11.1 INTRODUCTION Men of the Apollo 17 mission to the moon took this beautiful photograph of our planet Earth. This is the world we live on – a huge ball of rock and water, surrounded by an atmosphere of air about 100 km thick. Beyond that is the almost empty region we call space. The Earth has a diameter of about 12,750 km and a mass of almost 6 x 1021 tonnes. It is rushing through space on a roughly circular orbit around the sun at a speed of over 100,000 kph! The radius of the Earth’s orbit is about 150 million km and each orbit takes exactly a year to complete. Our orbit around the sun gives us our year. As the Earth speeds along its orbit, it also spins like a top! At the equator, the surface moves from left to right (West to East) at more than 1600 kph. The Earth makes one complete spin every day. It is the spinning of the Earth that gives us day and night. We will learn more about all this later in the chapter.
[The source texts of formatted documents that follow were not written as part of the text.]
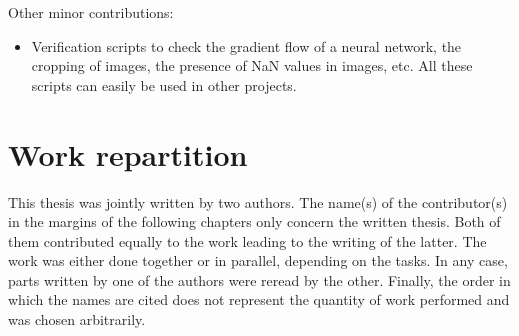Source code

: Other minor contributions:
\begin{itemize}
\item Verification scripts to check the gradient flow of a neural network, the cropping of images, the presence of NaN values in images, etc. All these scripts can easily be used in other projects.
\end{itemize}


\section{Work repartition}

This thesis was jointly written by two authors. The name(s) of the contributor(s) in the margins of the following chapters only concern the written thesis. Both of them contributed equally to the work leading to the writing of the latter. The work was either done together or in parallel, depending on the tasks. In any case, parts written by one of the authors were reread by the other. Finally, the order in which the names are cited does not represent the quantity of work performed and was chosen arbitrarily. 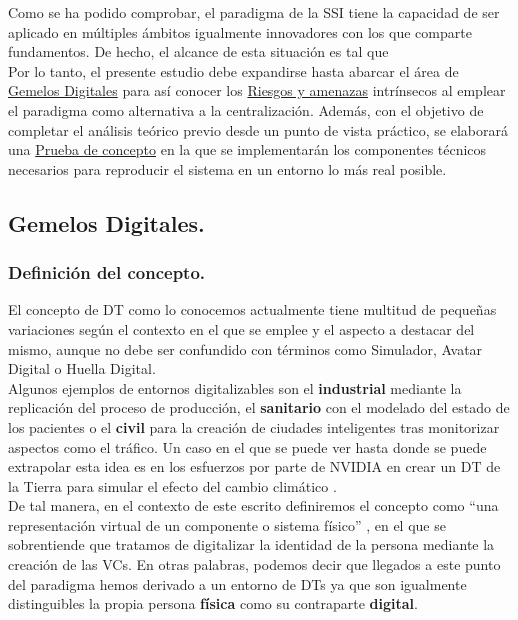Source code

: \documentclass[../main.tex]{subfiles}
\begin{document}
Como se ha podido comprobar, el paradigma de la \acrshort{SSI} tiene la capacidad de ser aplicado en múltiples ámbitos igualmente innovadores con los que comparte fundamentos. De hecho, el alcance de esta situación es tal que 
\\

Por lo tanto, el presente estudio debe expandirse hasta abarcar el área de \hyperref[Gemelos Digitales]{Gemelos Digitales} para así conocer los \hyperref[Riesgos y amenazas]{Riesgos y amenazas} intrínsecos al emplear el paradigma como alternativa a la centralización. Además, con el objetivo de completar el análisis teórico previo desde un punto de vista práctico, se elaborará una \hyperref[Prueba de concepto]{Prueba de concepto} en la que se implementarán los componentes técnicos necesarios para reproducir el sistema en un entorno lo más real posible.
\\

\subsection{Gemelos Digitales.}\label{Gemelos Digitales}
\subsubsection{Definición del concepto.}\label{Definición del concepto}
El concepto de \acrfull{DT} como lo conocemos actualmente tiene multitud de pequeñas variaciones según el contexto en el que se emplee y el aspecto a destacar del mismo, aunque no debe ser confundido con términos como \Gls{Simulador}, \Gls{Avatar Digital} o \Gls{Huella Digital}. 
\\

Algunos ejemplos de entornos digitalizables son el \textbf{industrial} mediante la replicación del proceso de producción, el \textbf{sanitario} con el modelado del estado de los pacientes o el \textbf{civil} para la creación de ciudades inteligentes tras monitorizar aspectos como el tráfico. Un caso en el que se puede ver hasta donde se puede extrapolar esta idea es en los esfuerzos por parte de NVIDIA en crear un \acrshort{DT} de la Tierra para simular el efecto del cambio climático \cite{Earth_NVIDIA}.
\\

\newpage
De tal manera, en el contexto de este escrito definiremos el concepto como ``una representación virtual de un componente o sistema físico'' \cite{DT_NVIDIA}, en el que se sobrentiende que tratamos de digitalizar la identidad de la persona mediante la creación de las \acrshort{VC}s. En otras palabras, podemos decir que llegados a este punto del paradigma hemos derivado a un entorno de \acrshort{DT}s ya que son igualmente distinguibles la propia persona \textbf{física} como su contraparte \textbf{digital}. 
\\
\end{document}
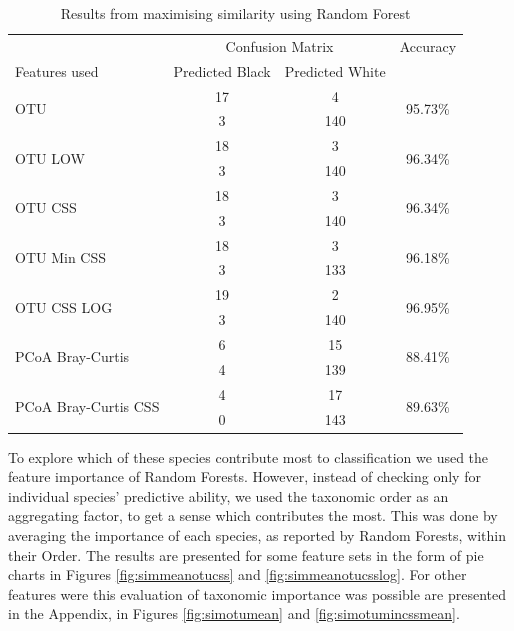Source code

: \begin{table}[!h]
	\centering
	\caption{Results from maximising similarity using Random Forest}
	\label{table:rfrsimilarity}
\begin{tabular}{l c  c c}
	\toprule
	&\multicolumn{2}{c}{Confusion Matrix} & Accuracy\\
	Features used & Predicted Black&Predicted White&\\
	
	\midrule
	\multirow{2}{*}{OTU} &17 &4&\multirow{2}{*}{95.73\%}\\
	&	 3&140&\\
	\cmidrule{2-3}
	\multirow{2}{*}{OTU LOW} &18 &3&\multirow{2}{*}{96.34\%}\\
	&	 3&140&\\
	\cmidrule{2-3}
	\multirow{2}{*}{OTU CSS} &18 &3&\multirow{2}{*}{96.34\%}\\
	&	 3&140&\\
	\cmidrule{2-3}
	\multirow{2}{*}{OTU Min CSS}&18 &3&\multirow{2}{*}{96.18\%}\\
	&	 3&133&\\
	\cmidrule{2-3}
	\multirow{2}{*}{OTU CSS LOG} &19 &2&\multirow{2}{*}{96.95\%}\\
	&	 3&140&\\
	\cmidrule{2-3}
	\multirow{2}{*}{PCoA Bray-Curtis} &6 &15&\multirow{2}{*}{88.41\%}\\
	&	 4&139&\\
	\cmidrule{2-3}
	\multirow{2}{*}{PCoA Bray-Curtis CSS} &4 &17&\multirow{2}{*}{89.63\%}\\
	&	 0&143&\\
	\bottomrule
\end{tabular}

\end{table}

To explore which of these species contribute most to classification we used the feature importance of Random Forests. However, instead of checking only for individual species' predictive ability, we used the taxonomic order as an aggregating factor, to get a sense which contributes the most. This was done by averaging the importance of each species, as reported by Random Forests, within their Order. The results are presented for some feature sets in the form of pie charts in Figures \ref{fig:simmeanotucss} and \ref{fig:simmeanotucsslog}. For other features were this evaluation of taxonomic importance was possible are presented in the Appendix, in Figures \ref{fig:simotumean} and \ref{fig:simotumincssmean}.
Our closest companion in space is the Moon which orbits the Earth every 28 days at a distance of about 384,400 km. The time of the moon’s orbit gives us our month. However, the sun is our most important neighbour. It is our nearest star and it gives us the light and heat that make life on Earth possible. The sun is huge! Its diameter is more than 100 times that of the Earth, and almost 1 million Earths could fit inside it. The temperature at the surface of the sun is about 6000ºC and its light is so bright that we can not usually see any other stars during the day. They are too far away and too faint. But if we look at the sky on a clear night, we can see that space seems to be full of stars. With our eyes alone we can see several thousand stars, and with a telescope we can see many thousands more. Astronomers believe that there are actually many billions of stars! In this chapter, we will start by learning a bit more about the stars. After that we will look at our own ‘solar system’, comprising the sun and its family of planets, moons and other objects. We will focus mainly on the Earth and learn what causes day and night, the seasons of the year, and the changing phases of the moon. We will also explain how eclipses happen, how the moon and the sun cause the tides that move the oceans, and how man-made satellites are changing our world. In the last part of the chapter, we will focus on the Earth itself. Over 70% is covered by water, and the dry land is mostly covered by soil and vegetation. We will discuss how the Earth was formed and how its surface has been shaped by the movements and collisions of gigantic rocky plates, and by earthquakes, volcanos and erosion. We will learn about the making of mountains and valleys, rocks and soil.

1. What is (i) space, (ii) an astronomer, (iii) a satellite, (iv) an orbit, (v) the solar system?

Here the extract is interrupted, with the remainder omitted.